Fankhauser and colleagues recently report on pathways of androgen metabolism and dihydrotestosterone (DHT) synthesis in prostate cancer (1). Two possibilities for the fate of the adrenal steroid androstenedione in peripheral tissues are conversion to testosterone or 5α-reduction to 5α-androstanedione (5α-dione), the latter of which we previously reported predominates in multiple cell line models and clinical metastatic castration-resistant prostate cancer tissues, promotes tumor progression (2), and is probably driven by the upregulation of 5α-reductase isoenzyme-1, which prefers androstenedione over testosterone as its substrate (3).

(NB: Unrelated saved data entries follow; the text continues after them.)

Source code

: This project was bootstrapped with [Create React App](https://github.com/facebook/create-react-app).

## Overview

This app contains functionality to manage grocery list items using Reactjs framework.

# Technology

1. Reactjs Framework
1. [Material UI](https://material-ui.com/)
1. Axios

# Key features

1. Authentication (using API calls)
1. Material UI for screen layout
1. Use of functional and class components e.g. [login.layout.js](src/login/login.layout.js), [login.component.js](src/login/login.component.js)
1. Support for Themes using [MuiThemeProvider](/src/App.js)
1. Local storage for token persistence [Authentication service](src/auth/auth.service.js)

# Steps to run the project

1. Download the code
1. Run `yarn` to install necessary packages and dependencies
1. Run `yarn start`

In the Statement of Translational Relevance, Fankhauser and colleagues state they have “performed a comprehensive screen of the steroidogenic potential” and that they “found no evidence of significant contribution from the previously described ‘backdoor’ or ‘5α-dione’ pathway to androgen synthesis.” Unfortunately, their experimental design cannot determine the order of these metabolic steps, and, thus, their data cannot support their conclusions. Their bold conclusions were drawn from data with experiments that incubated prostatic tissues with steroid precursors with a single technical replicate per patient, for a single time point of 96 hours. First, a time course is necessary to determine reaction sequence. Second, 5α-dione was never measured. Third, their conclusions fail to account for the possibility that transient intermediates are metabolized without accumulation. Ninety-six hours incubation in their experiments is a late time point that may miss the appearance of intermediate metabolites and at which time the majority of 5α-reduced androgens (including DHT) are often found conjugated by glucuronidation and thereby not extracted in the organic phase, unless there is treatment with glucuronidase, which was not reported in this study. Contrary to their conclusions, the data in Fig. 2 show that AD is primarily metabolized to the 5α-reduced metabolite androsterone, which occurs through the intermediacy of 5α-dione. Because the 5α-reduced androgens are reversibly interconverted in cells, it is likely that DHT is formed but is a transient product.

Furthermore, we were most concerned that “no evidence” of conversion to 5α-dione in their “comprehensive screen” was concluded despite the fact that they did not even look for 5α-dione. This is the equivalent of stating with certainty that there is nothing behind door #2 without ever opening the door. These authors state that they did not “detect any significant production of DHT…directly from androstenedione by the ‘5α-dione’ pathway (Supplementary Fig. S1)….” However, the referenced Supplementary Figure shows no data from androstenedione incubations and again did not assess for 5α-dione.

See the Response, p. 4972

R.J. Auchus reports receiving other commercial research support from Janssen Pharmaceuticals and is a consultant/advisory board member for BioMarin Pharmaceuticals, Tokai Pharmaceuticals, and Viamet Pharmaceuticals. No potential conflicts of interest were disclosed by the other author.